▶ **EXERCISE INSTRUCTIONS**:
Write out exactly the line containing "R reads the" along with each line that follows it in the records below, and no others.

[RECORDED INFORMATION]

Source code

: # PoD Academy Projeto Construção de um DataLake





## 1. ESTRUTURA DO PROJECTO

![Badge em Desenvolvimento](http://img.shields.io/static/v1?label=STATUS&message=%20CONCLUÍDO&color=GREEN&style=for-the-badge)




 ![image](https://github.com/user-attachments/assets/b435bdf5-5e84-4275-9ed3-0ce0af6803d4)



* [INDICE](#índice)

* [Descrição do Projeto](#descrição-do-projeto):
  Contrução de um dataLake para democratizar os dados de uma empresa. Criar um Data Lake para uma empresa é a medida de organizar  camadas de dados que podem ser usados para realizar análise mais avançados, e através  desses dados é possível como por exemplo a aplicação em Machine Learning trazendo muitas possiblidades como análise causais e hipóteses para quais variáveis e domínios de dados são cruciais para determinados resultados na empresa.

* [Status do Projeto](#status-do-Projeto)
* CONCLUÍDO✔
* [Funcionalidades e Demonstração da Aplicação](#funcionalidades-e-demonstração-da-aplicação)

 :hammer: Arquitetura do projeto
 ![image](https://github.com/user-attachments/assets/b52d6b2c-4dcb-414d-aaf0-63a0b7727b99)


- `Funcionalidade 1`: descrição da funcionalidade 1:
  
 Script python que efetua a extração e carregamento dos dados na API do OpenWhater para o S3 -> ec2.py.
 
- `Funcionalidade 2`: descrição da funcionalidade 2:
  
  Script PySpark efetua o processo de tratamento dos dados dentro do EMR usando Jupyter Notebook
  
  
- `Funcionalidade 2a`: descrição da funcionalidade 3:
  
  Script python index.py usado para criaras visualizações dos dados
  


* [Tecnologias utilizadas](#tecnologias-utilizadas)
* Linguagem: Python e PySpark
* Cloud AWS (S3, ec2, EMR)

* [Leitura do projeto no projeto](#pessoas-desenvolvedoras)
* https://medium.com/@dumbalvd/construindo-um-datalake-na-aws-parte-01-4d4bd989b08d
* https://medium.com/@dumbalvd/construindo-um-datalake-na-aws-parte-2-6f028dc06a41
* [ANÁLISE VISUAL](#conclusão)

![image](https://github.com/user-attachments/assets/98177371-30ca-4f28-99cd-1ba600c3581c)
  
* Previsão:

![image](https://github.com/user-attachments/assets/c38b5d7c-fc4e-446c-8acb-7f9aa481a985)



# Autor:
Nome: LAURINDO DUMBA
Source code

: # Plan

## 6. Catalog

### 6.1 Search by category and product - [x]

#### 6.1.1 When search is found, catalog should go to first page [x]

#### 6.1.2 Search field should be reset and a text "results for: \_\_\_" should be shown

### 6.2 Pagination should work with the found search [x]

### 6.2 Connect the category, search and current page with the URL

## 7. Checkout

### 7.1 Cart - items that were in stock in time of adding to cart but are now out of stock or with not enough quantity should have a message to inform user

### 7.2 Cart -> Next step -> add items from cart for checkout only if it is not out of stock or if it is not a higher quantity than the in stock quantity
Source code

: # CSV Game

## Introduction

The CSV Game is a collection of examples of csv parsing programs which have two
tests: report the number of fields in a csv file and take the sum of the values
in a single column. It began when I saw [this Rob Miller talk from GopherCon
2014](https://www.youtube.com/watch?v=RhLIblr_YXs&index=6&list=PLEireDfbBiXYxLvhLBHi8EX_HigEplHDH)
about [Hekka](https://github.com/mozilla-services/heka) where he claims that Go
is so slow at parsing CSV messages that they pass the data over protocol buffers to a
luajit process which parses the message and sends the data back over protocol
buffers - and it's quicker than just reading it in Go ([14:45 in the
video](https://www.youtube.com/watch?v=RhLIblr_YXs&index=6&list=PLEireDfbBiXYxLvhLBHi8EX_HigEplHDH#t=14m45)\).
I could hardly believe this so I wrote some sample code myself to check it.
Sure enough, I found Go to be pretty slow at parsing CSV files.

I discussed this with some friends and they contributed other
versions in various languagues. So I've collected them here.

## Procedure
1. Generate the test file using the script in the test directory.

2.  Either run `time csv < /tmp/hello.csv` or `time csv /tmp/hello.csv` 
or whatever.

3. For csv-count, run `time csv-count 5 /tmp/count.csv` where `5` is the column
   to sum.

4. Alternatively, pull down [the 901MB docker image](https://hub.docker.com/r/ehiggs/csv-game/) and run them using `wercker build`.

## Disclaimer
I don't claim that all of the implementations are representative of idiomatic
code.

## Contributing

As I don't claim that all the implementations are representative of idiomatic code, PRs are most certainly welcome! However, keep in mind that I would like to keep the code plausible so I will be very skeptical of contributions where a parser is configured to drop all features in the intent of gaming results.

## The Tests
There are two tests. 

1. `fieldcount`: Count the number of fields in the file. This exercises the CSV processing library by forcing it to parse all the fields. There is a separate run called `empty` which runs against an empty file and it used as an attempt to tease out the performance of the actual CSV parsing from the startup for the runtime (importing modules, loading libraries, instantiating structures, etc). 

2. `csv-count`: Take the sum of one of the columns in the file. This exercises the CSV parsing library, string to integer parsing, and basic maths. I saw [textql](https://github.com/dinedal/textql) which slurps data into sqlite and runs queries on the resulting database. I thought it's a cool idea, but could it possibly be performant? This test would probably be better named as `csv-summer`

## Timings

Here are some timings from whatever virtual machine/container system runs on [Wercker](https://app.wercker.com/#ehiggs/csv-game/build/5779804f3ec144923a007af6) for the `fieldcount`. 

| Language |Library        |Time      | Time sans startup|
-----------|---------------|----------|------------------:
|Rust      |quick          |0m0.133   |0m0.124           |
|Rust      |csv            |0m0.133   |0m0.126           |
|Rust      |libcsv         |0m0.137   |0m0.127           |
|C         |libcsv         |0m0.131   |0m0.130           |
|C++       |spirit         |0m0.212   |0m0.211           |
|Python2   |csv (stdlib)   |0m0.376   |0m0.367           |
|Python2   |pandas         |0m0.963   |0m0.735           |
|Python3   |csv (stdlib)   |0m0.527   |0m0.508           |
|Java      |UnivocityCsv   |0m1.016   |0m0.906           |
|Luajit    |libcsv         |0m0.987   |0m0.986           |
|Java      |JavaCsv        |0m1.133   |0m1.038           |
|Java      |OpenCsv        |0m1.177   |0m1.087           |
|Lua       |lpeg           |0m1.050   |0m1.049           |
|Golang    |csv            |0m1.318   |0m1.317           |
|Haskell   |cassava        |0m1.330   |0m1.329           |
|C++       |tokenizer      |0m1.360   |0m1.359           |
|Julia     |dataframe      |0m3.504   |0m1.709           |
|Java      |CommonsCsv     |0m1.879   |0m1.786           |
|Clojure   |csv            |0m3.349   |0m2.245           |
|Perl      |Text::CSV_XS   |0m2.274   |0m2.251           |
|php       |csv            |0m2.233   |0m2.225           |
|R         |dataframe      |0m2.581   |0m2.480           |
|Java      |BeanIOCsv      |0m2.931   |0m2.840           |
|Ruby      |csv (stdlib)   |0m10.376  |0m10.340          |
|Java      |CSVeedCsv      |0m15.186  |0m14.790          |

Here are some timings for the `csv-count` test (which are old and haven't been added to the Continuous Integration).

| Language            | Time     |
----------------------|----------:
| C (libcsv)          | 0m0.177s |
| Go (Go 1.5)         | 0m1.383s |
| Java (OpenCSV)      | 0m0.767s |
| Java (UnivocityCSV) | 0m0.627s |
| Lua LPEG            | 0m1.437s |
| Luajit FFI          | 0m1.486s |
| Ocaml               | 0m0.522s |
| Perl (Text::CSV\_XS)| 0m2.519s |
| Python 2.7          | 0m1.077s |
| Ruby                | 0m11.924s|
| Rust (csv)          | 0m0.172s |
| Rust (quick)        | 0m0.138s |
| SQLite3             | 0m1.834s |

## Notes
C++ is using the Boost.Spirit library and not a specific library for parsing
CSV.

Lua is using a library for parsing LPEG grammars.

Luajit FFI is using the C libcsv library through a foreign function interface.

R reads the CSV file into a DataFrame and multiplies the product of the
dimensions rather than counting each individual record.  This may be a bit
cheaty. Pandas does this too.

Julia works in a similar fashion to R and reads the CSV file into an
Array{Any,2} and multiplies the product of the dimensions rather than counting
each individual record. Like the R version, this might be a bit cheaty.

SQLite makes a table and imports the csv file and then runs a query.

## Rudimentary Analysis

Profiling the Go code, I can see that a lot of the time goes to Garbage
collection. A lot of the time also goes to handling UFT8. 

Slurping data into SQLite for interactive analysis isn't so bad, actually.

[/RECORDED INFORMATION]

▶ **REPLY**:
R reads the CSV file into a DataFrame and multiplies the product of the
dimensions rather than counting each individual record.  This may be a bit
cheaty. Pandas does this too.

Julia works in a similar fashion to R and reads the CSV file into an
Array{Any,2} and multiplies the product of the dimensions rather than counting
each individual record. Like the R version, this might be a bit cheaty.

SQLite makes a table and imports the csv file and then runs a query.

## Rudimentary Analysis

Profiling the Go code, I can see that a lot of the time goes to Garbage
collection. A lot of the time also goes to handling UFT8. 

Slurping data into SQLite for interactive analysis isn't so bad, actually.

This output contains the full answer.